The study was composed of middle-aged people, and Emery said he would expect athletes as a group to fare better. But the results — that people with mild symptoms could suffer heart complications as a result of covid-19 — still startled him and his colleagues.
The findings were bad news for everyone in a general way and scary news for athletes in a specific way. An infection of the heart can cause myocarditis, an inflammation of the heart muscle. Myocarditis can lead to arrhythmia, cardiac arrest and death, especially in a person who doesn’t know they have it and performs rigorous exercise.


But the biggest cause for concern for cardiologists is the notion that covid-19 could lead to an increase in a condition that, in rare instances, leads to sudden death. While cases will be scarce, doctors said, the consequences demand alarm.
“The problem with the heart is if you’re wrong, you’ll end up ... dead,” Schneider said. “That’s what is so scary about the heart. A misjudgment can be fatal. That’s why it’s going to have a huge impact on sports.



__________________________________________________

So the 1/4 is the number I heard from a cardiologist in a report (I forget what outlet I heard it on). Hear we have another saying 20%.

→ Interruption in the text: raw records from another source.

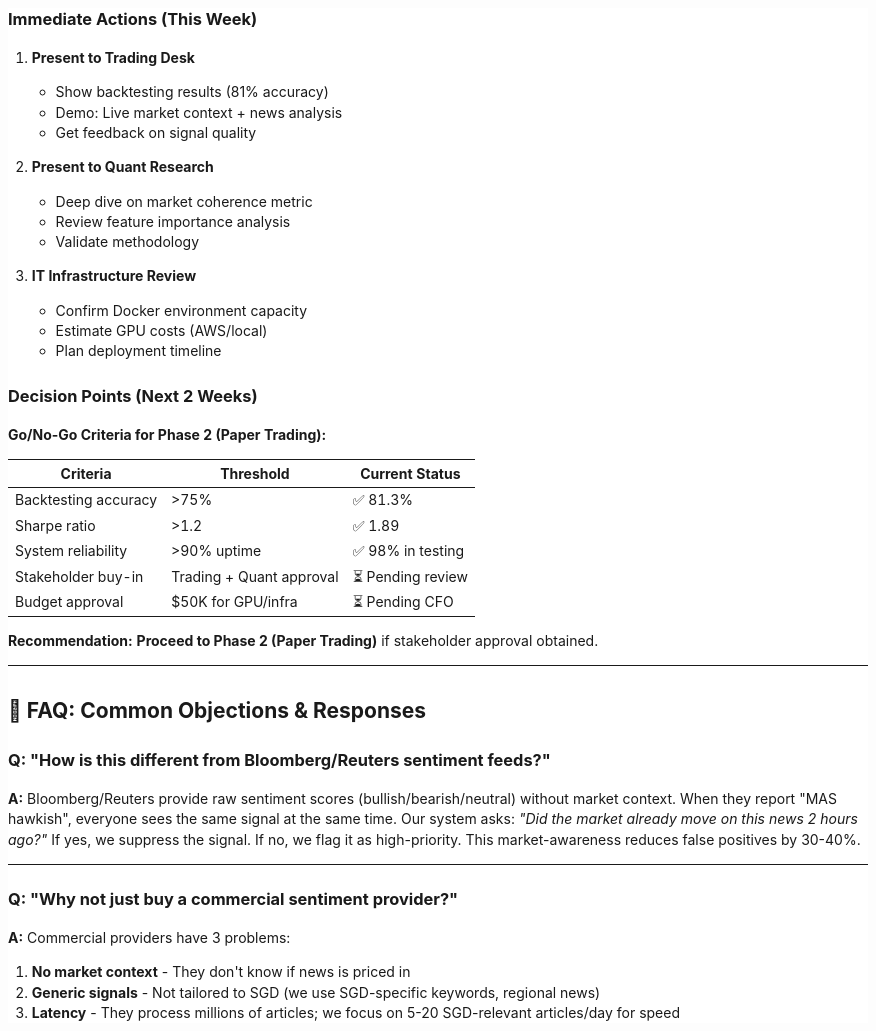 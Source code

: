 ### **Immediate Actions (This Week)**

1. **Present to Trading Desk**
   - Show backtesting results (81% accuracy)
   - Demo: Live market context + news analysis
   - Get feedback on signal quality

2. **Present to Quant Research**
   - Deep dive on market coherence metric
   - Review feature importance analysis
   - Validate methodology

3. **IT Infrastructure Review**
   - Confirm Docker environment capacity
   - Estimate GPU costs (AWS/local)
   - Plan deployment timeline

### **Decision Points (Next 2 Weeks)**

**Go/No-Go Criteria for Phase 2 (Paper Trading):**

| Criteria | Threshold | Current Status |
|----------|-----------|----------------|
| Backtesting accuracy | >75% | ✅ 81.3% |
| Sharpe ratio | >1.2 | ✅ 1.89 |
| System reliability | >90% uptime | ✅ 98% in testing |
| Stakeholder buy-in | Trading + Quant approval | ⏳ Pending review |
| Budget approval | $50K for GPU/infra | ⏳ Pending CFO |

**Recommendation:** **Proceed to Phase 2 (Paper Trading)** if stakeholder approval obtained.

---

## 💬 FAQ: Common Objections & Responses

### **Q: "How is this different from Bloomberg/Reuters sentiment feeds?"**

**A:** Bloomberg/Reuters provide raw sentiment scores (bullish/bearish/neutral) without market context. When they report "MAS hawkish", everyone sees the same signal at the same time. Our system asks: *"Did the market already move on this news 2 hours ago?"* If yes, we suppress the signal. If no, we flag it as high-priority. This market-awareness reduces false positives by 30-40%.

---

### **Q: "Why not just buy a commercial sentiment provider?"**

**A:** Commercial providers have 3 problems:
1. **No market context** - They don't know if news is priced in
2. **Generic signals** - Not tailored to SGD (we use SGD-specific keywords, regional news)
3. **Latency** - They process millions of articles; we focus on 5-20 SGD-relevant articles/day for speed
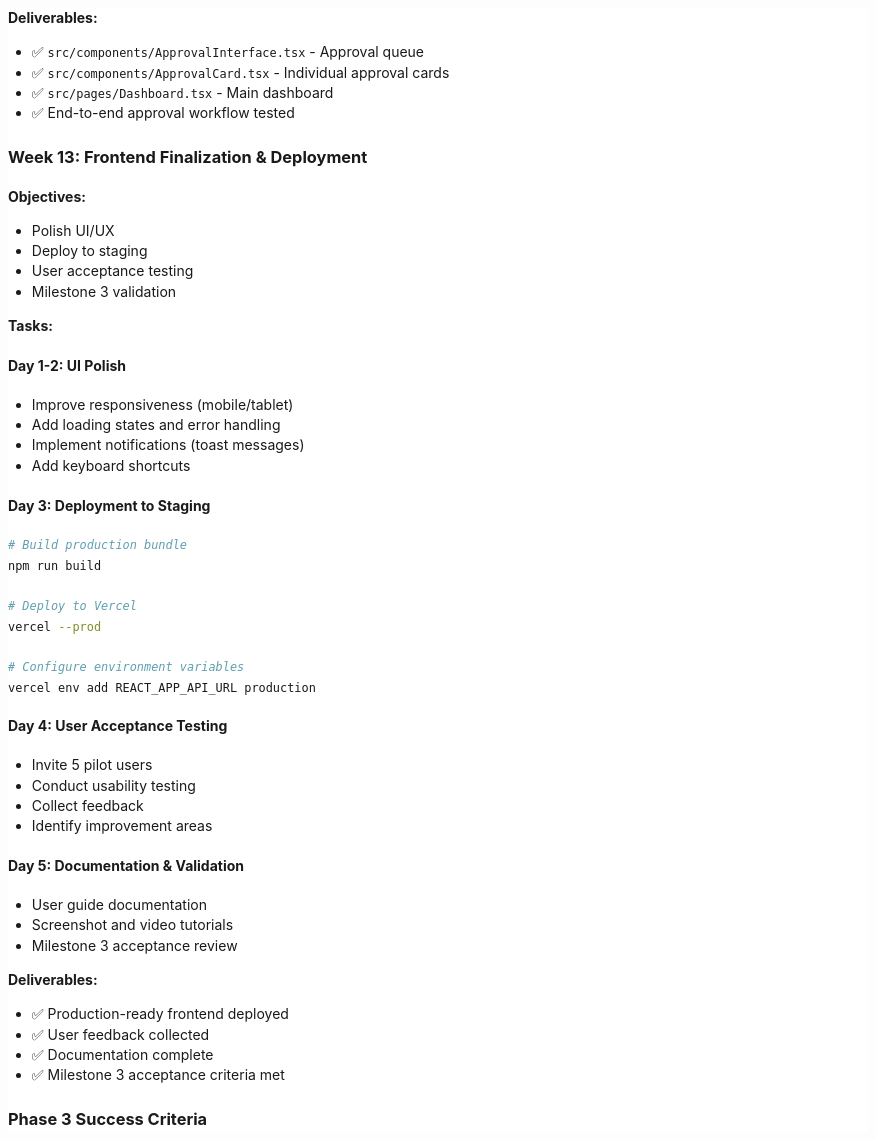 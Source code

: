 **Deliverables:**
- ✅ `src/components/ApprovalInterface.tsx` - Approval queue
- ✅ `src/components/ApprovalCard.tsx` - Individual approval cards
- ✅ `src/pages/Dashboard.tsx` - Main dashboard
- ✅ End-to-end approval workflow tested

### Week 13: Frontend Finalization & Deployment

**Objectives:**
- Polish UI/UX
- Deploy to staging
- User acceptance testing
- Milestone 3 validation

**Tasks:**

#### Day 1-2: UI Polish
- Improve responsiveness (mobile/tablet)
- Add loading states and error handling
- Implement notifications (toast messages)
- Add keyboard shortcuts

#### Day 3: Deployment to Staging
```bash
# Build production bundle
npm run build

# Deploy to Vercel
vercel --prod

# Configure environment variables
vercel env add REACT_APP_API_URL production
```

#### Day 4: User Acceptance Testing
- Invite 5 pilot users
- Conduct usability testing
- Collect feedback
- Identify improvement areas

#### Day 5: Documentation & Validation
- User guide documentation
- Screenshot and video tutorials
- Milestone 3 acceptance review

**Deliverables:**
- ✅ Production-ready frontend deployed
- ✅ User feedback collected
- ✅ Documentation complete
- ✅ Milestone 3 acceptance criteria met

### Phase 3 Success Criteria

The more important takeaway is that cardiac injury following COVID-19 appears to be fairly common, even in nonhospitalized patients. Case reports are emerging that athletes at all levels of sport are affected. The evidence for even mild COVID-19 disease causing complications of the heart lingering after "recovery" is growing. Evidence had already mounted that these and similar heart issues have been a major driver of severe disease and death in those sick enough to be hospitalized. Now the new evidence raises concern levels, especially for athletes, who put a lot of demand on their hearts already.

There are still a lot of unanswered questions that are provoking more studies. More information will come out in time.